*** Input data Section Begins ***

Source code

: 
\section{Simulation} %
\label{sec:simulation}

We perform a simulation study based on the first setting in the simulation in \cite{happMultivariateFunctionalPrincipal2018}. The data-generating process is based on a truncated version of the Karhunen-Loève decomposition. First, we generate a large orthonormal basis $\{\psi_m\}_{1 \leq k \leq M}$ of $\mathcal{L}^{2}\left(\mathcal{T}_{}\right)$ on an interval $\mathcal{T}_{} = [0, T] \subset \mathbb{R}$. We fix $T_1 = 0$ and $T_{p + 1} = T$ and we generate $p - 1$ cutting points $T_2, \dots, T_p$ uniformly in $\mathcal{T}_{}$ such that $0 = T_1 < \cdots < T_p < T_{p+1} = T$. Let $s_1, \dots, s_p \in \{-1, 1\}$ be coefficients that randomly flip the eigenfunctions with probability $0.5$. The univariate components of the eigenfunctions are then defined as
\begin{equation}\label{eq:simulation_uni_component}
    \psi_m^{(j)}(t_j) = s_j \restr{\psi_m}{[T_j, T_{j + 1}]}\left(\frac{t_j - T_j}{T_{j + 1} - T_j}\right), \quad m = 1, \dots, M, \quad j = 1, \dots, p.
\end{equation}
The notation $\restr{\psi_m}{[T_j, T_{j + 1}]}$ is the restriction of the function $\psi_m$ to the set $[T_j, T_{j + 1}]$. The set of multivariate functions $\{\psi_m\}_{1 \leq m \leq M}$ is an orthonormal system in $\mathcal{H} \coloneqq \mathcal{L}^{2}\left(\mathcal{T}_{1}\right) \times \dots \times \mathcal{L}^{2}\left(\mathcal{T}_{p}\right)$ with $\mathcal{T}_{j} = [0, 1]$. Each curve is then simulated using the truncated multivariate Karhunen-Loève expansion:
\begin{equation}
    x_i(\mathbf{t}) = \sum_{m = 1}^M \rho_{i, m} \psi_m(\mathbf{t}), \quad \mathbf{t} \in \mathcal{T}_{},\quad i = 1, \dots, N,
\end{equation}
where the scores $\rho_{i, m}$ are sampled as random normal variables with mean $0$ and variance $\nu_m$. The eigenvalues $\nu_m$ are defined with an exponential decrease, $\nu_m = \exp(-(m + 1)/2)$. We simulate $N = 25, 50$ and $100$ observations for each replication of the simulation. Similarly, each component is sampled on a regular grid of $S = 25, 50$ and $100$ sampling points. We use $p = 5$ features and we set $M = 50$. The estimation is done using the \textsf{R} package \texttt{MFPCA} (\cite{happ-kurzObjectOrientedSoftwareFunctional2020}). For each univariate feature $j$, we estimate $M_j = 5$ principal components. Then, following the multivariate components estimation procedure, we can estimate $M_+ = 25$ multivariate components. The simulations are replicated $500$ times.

*** Input data Section Ends ***
*** Input data Section Begins ***

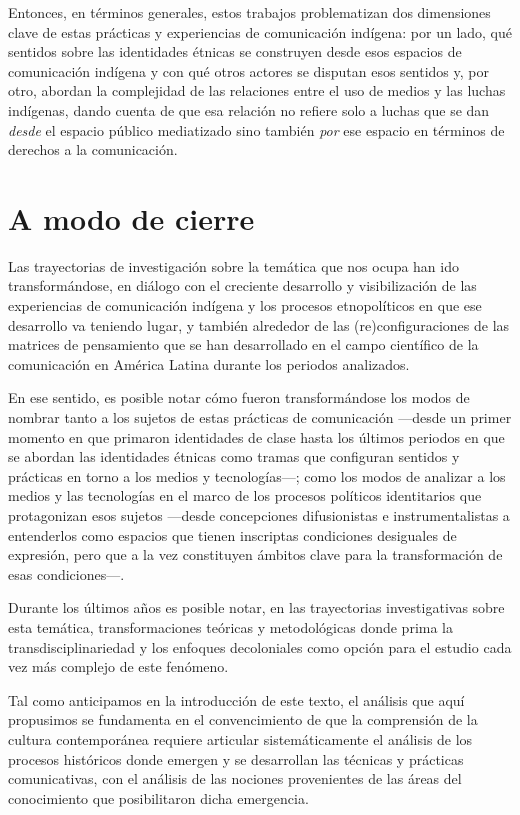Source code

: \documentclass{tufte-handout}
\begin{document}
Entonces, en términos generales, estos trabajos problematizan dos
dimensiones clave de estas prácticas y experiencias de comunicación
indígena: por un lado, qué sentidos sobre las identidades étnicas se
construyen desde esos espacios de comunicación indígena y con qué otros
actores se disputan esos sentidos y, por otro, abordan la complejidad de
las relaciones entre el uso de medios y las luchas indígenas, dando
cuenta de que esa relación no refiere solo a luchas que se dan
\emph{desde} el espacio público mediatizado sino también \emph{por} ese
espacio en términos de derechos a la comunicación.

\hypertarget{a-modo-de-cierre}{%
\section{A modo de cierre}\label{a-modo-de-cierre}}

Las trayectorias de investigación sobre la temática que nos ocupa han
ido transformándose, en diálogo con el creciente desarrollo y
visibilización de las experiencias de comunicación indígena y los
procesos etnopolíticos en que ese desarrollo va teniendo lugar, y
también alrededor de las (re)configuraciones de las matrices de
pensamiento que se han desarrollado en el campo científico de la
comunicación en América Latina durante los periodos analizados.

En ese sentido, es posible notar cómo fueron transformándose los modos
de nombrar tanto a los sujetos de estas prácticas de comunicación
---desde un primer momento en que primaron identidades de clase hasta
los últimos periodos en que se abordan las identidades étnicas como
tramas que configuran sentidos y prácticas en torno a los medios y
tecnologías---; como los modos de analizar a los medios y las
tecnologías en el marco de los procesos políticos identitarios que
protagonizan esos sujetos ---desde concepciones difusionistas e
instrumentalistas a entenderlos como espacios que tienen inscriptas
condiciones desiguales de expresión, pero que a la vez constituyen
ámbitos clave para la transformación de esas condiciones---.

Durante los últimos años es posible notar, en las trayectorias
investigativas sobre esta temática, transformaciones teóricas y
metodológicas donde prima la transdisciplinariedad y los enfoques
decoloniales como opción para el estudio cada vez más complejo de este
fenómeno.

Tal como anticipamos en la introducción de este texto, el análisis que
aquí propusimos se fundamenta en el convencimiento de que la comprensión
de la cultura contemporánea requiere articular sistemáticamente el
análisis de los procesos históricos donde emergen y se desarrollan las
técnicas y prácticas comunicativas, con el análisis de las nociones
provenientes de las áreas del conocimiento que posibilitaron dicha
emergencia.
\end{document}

*** Input data Section Ends ***

## Exercise details
Print exactly the lines above, between the one holding "actores se disputan" and the one holding "espacio en términos", inclusive, and nothing besides.

## Response to this exercise
actores se disputan esos sentidos y, por otro, abordan la complejidad de
las relaciones entre el uso de medios y las luchas indígenas, dando
cuenta de que esa relación no refiere solo a luchas que se dan
\emph{desde} el espacio público mediatizado sino también \emph{por} ese
espacio en términos de derechos a la comunicación.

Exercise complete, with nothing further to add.